(Saved data entries)
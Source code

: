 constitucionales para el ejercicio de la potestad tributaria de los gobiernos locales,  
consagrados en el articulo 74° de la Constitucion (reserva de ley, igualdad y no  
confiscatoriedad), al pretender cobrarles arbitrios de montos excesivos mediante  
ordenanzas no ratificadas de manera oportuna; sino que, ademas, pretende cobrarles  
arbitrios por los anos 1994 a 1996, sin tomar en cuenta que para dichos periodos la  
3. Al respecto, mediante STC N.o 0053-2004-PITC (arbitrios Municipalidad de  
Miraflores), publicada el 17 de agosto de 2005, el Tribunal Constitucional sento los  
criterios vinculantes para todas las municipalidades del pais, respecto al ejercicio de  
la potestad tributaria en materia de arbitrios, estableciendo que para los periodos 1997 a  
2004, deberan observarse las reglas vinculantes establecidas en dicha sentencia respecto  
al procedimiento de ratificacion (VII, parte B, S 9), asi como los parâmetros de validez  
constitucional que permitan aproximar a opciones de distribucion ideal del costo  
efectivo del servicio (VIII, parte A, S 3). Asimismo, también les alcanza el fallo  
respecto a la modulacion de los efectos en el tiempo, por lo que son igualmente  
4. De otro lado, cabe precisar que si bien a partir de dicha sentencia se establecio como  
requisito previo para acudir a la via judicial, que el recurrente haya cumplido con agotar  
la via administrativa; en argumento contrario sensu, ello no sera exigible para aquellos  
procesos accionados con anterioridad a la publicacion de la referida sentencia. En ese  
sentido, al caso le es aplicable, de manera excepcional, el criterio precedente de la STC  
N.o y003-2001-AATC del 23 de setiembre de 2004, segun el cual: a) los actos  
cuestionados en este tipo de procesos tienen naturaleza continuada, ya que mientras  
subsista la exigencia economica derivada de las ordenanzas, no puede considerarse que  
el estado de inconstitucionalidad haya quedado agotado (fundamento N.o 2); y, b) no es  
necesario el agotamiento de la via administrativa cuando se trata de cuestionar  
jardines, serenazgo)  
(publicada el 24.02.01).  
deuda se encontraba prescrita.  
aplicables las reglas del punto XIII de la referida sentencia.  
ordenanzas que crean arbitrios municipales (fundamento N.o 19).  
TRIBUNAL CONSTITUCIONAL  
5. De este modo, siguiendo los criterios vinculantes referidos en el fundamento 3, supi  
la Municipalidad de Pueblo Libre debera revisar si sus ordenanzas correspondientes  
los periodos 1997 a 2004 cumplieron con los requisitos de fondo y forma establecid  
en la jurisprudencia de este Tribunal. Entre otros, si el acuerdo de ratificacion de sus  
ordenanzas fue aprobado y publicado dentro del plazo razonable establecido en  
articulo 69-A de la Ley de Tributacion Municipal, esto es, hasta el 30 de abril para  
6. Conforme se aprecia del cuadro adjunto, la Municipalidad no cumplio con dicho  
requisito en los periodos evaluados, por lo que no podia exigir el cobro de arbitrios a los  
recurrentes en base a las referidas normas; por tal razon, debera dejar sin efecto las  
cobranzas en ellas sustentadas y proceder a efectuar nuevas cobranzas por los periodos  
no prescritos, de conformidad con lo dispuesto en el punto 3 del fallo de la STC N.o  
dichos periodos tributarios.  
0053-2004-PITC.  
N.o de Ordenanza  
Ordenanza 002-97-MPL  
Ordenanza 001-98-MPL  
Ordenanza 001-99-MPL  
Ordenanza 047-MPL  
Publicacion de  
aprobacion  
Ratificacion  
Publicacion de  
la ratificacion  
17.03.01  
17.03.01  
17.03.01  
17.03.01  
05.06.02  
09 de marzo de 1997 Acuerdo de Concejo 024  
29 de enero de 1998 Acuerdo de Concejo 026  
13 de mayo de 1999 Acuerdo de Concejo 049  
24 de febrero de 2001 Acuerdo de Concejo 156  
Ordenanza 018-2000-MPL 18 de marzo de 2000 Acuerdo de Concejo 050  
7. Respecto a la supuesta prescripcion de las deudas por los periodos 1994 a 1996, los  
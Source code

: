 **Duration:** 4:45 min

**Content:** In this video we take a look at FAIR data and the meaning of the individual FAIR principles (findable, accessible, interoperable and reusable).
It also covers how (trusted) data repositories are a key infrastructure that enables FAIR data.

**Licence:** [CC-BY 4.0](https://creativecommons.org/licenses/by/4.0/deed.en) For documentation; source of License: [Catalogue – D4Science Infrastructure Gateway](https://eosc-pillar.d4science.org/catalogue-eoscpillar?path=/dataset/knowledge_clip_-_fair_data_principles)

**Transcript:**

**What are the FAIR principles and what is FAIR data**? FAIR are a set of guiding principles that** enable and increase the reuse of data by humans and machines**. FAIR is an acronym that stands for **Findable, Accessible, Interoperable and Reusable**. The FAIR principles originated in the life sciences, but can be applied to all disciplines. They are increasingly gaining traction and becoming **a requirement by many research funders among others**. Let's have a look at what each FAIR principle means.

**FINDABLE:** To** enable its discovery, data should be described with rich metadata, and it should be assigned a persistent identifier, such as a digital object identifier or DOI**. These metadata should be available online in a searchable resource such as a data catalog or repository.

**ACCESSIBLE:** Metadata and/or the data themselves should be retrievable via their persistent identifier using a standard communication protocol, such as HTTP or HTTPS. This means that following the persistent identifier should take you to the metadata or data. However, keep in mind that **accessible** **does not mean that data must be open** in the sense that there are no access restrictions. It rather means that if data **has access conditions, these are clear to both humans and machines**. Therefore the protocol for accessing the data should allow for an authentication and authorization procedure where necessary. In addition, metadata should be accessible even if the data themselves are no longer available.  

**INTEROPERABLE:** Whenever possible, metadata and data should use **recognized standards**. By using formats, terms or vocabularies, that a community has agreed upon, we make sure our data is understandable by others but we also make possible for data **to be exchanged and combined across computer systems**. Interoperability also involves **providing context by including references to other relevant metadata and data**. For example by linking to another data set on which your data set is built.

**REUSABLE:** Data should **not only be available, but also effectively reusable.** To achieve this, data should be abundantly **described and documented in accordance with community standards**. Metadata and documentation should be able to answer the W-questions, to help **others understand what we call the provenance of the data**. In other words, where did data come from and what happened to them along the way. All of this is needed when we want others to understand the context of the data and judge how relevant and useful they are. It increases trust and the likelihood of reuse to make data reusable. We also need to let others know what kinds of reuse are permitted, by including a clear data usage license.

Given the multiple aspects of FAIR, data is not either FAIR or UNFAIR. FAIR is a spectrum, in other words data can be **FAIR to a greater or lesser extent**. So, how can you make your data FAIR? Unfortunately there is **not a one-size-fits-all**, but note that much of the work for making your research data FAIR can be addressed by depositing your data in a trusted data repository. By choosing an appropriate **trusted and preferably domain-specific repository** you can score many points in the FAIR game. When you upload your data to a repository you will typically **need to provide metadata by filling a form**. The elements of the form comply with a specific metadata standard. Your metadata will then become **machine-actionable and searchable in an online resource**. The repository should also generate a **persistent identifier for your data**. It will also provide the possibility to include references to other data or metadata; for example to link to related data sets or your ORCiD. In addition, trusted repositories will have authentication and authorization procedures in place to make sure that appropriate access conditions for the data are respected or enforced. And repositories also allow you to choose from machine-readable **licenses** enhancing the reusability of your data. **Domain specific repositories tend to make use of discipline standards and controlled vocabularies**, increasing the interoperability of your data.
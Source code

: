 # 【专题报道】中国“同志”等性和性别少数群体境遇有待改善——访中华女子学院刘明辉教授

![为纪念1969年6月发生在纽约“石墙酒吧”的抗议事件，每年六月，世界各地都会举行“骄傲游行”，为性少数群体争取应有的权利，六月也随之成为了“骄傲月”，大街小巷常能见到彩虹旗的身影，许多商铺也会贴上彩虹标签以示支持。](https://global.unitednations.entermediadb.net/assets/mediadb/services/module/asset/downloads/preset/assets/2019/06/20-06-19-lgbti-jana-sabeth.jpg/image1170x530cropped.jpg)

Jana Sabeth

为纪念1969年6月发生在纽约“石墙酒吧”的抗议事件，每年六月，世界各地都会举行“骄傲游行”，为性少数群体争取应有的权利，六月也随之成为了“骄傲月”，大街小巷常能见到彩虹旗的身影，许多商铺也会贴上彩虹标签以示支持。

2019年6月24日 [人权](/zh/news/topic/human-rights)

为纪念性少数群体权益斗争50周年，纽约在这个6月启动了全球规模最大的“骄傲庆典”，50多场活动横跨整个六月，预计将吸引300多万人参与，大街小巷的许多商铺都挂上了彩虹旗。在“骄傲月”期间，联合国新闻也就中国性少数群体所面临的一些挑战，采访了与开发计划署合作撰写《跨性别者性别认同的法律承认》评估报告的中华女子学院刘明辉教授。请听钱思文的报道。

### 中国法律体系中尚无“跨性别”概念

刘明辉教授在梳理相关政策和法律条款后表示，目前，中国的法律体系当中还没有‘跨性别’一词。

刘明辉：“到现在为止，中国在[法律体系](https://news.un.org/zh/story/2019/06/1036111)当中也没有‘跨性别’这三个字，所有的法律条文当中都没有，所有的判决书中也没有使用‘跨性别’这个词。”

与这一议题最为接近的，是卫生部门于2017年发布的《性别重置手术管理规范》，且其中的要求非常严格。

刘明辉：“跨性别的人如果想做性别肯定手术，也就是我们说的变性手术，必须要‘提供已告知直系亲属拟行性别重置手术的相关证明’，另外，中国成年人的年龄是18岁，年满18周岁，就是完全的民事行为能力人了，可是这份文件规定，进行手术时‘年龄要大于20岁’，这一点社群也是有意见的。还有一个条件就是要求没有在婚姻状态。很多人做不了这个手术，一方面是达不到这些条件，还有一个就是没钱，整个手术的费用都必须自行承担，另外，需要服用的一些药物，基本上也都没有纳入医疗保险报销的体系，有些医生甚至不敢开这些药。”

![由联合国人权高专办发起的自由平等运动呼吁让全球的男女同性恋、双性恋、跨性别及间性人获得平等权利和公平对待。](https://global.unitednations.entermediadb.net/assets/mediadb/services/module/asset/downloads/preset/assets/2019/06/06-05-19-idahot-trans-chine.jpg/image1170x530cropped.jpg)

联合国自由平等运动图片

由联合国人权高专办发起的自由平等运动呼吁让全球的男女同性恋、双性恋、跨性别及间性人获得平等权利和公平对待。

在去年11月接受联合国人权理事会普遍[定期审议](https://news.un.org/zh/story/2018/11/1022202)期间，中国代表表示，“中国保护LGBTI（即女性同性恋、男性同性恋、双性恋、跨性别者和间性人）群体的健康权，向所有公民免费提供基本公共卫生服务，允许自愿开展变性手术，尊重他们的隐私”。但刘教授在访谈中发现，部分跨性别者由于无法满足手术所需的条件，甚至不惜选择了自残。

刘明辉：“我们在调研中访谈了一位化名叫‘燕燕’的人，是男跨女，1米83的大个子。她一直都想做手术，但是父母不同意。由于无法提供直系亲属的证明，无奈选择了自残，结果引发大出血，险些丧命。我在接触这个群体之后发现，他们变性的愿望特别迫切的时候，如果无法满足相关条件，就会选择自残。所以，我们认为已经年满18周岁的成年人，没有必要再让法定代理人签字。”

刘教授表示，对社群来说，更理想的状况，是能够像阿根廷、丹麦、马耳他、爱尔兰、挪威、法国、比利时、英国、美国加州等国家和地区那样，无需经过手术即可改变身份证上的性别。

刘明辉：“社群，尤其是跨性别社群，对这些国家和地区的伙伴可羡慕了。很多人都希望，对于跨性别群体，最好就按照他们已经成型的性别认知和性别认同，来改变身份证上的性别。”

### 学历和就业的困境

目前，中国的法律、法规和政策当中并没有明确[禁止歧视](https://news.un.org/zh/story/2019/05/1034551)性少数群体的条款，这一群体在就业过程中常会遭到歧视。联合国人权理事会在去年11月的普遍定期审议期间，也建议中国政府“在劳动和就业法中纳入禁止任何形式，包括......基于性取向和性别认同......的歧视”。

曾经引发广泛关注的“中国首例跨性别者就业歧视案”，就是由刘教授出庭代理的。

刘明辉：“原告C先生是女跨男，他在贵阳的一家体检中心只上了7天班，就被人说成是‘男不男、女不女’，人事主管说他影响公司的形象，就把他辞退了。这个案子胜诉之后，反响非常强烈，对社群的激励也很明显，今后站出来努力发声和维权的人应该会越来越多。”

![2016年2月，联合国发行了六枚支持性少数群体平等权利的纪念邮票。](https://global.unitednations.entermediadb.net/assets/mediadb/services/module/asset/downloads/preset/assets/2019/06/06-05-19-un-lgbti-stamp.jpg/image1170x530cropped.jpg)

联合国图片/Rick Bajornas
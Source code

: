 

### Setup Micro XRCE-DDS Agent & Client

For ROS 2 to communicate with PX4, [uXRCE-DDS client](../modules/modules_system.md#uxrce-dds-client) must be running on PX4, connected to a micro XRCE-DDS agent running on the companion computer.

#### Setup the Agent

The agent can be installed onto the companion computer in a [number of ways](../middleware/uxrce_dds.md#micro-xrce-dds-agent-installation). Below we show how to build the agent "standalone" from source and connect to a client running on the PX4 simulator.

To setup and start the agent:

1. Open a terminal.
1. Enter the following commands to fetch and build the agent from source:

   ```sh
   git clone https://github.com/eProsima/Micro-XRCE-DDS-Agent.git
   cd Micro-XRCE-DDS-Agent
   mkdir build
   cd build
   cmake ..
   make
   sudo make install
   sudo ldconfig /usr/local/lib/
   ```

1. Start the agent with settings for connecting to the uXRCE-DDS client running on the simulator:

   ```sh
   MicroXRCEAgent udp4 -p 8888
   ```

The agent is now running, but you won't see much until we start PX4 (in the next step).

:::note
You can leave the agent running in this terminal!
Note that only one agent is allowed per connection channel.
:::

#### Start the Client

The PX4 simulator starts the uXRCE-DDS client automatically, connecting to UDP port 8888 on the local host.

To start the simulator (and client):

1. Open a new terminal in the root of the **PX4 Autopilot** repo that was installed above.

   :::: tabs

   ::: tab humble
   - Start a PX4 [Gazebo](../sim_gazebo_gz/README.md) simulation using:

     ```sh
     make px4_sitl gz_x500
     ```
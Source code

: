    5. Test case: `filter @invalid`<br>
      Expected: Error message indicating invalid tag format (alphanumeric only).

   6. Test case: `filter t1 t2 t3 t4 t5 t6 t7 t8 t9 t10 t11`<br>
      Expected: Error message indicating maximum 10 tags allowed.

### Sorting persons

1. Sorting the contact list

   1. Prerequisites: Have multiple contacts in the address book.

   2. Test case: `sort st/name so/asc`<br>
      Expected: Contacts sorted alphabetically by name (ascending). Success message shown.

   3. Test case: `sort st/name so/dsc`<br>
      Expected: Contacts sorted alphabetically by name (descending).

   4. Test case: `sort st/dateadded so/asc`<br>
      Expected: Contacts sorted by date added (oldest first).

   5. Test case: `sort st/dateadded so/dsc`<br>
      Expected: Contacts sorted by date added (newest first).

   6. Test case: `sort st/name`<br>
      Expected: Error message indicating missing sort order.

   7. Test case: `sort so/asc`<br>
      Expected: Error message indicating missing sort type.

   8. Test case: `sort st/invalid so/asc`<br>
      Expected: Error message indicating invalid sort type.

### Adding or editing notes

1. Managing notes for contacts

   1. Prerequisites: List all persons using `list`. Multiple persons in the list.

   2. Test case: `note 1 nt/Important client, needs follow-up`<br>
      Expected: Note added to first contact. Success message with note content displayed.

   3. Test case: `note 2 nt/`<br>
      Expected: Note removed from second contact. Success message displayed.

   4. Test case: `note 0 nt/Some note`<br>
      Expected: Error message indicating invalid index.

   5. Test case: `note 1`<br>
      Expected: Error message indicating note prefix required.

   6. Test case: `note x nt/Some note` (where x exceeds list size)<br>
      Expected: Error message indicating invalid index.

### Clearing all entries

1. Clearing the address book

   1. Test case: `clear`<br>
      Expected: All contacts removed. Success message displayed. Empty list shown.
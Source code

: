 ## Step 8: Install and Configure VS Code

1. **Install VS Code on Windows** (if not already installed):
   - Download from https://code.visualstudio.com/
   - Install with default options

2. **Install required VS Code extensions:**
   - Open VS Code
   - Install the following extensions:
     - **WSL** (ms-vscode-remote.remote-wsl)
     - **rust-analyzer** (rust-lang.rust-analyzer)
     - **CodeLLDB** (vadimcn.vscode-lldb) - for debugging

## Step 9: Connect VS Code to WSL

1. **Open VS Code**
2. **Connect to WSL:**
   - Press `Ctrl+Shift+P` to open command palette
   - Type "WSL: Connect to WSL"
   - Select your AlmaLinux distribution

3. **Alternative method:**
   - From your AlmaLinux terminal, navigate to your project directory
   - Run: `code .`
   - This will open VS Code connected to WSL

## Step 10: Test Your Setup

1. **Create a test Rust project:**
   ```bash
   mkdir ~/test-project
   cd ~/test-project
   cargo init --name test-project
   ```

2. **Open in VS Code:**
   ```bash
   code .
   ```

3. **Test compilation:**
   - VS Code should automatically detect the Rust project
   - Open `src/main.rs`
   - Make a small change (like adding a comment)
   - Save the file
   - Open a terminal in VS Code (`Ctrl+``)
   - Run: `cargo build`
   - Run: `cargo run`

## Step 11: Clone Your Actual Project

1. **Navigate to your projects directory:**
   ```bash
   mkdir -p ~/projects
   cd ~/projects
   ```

• **What you are asked to do**
Please go over the data above and tally every line holding "news"; reply only with the count.

• **Exercise solution**
4